Kekurangan teater di India bukan hanya masalah logistik; ini merupakan rintangan yang menghalangi pertumbuhan sinema India, baik secara artistik maupun ekonomi.
Untuk mencapai hal ini, diperlukan pendekatan multi-cabang. Pemerintah dapat memberi insentif pada pembangunan teater, terutama di daerah pedesaan, dengan keringanan pajak, sewa tanah, dan subsidi. Investasi sektor swasta, mungkin melalui kemitraan pemerintah-swasta, juga dapat memainkan peran penting dalam menjembatani kesenjangan perkotaan dan pedesaan.
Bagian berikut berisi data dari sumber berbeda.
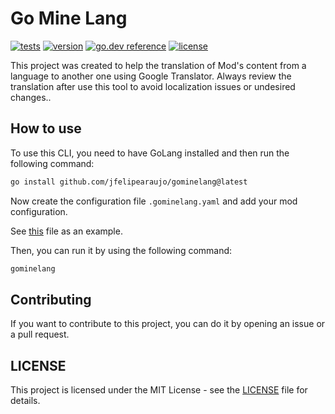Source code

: # Go Mine Lang

[![tests](https://github.com/jfelipearaujo/gominelang/actions/workflows/tests.yml/badge.svg)](https://github.com/jfelipearaujo/gominelang/actions/workflows/tests.yml)
[![version](https://img.shields.io/github/v/release/jfelipearaujo/gominelang.svg)](https://github.com/jfelipearaujo/gominelang/releases/latest)
[![go.dev reference](https://img.shields.io/badge/go.dev-reference-007d9c?logo=go&logoColor=white)](https://pkg.go.dev/github.com/jfelipearaujo/gominelang#section-readme)
[![license](https://img.shields.io/badge/license-MIT-blue.svg)](https://github.com/jfelipearaujo/gominelang/blob/main/LICENSE)

This project was created to help the translation of Mod's content from a language to another one using Google Translator. Always review the translation after use this tool to avoid localization issues or undesired changes..

## How to use

To use this CLI, you need to have GoLang installed and then run the following command:

```bash
go install github.com/jfelipearaujo/gominelang@latest
```

Now create the configuration file `.gominelang.yaml` and add your mod configuration.

See [this](./.gominelang.yaml) file as an example.

Then, you can run it by using the following command:

```bash
gominelang
```

## Contributing

If you want to contribute to this project, you can do it by opening an issue or a pull request.

## LICENSE

This project is licensed under the MIT License - see the [LICENSE](LICENSE) file for details.
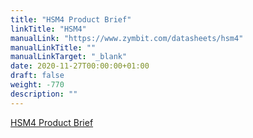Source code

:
 ```yaml
---
title: "HSM4 Product Brief"
linkTitle: "HSM4"
manualLink: "https://www.zymbit.com/datasheets/hsm4"
manualLinkTitle: ""
manualLinkTarget: "_blank"
date: 2020-11-27T00:00:00+01:00
draft: false
weight: -770
description: ""
---
```


<p><a href="https://www.zymbit.com/datasheets/hsm4" target="_blank" rel="noopener noreferrer">HSM4 Product Brief</a></p>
Yang terakhir, layar-layar baru perlu memenuhi kebutuhan terbawah dan menjadikan tontonan Bioskop terjangkau seperti dulu.
Paradoks sinematik India—yang memproduksi film terbanyak di dunia namun menyediakan layar per kapita paling sedikit—adalah pengingat yang tajam akan potensi yang belum dimanfaatkan dalam industri film di negara tersebut. Dengan investasi yang lebih besar, dukungan pemerintah, dan komitmen untuk memperluas infrastruktur bioskop bagi masyarakat umum, India dapat segera mengubah paradoks ini menjadi kenyataan baru. Lagi pula, di negara yang menganggap bioskop lebih dari sekedar hiburan, menyediakan akses yang lebih mudah ke bioskop sama pentingnya dengan membuat film itu sendiri. Negara pembuat film terbesar di dunia juga layak menjadi negara pembuat film terbesar di dunia.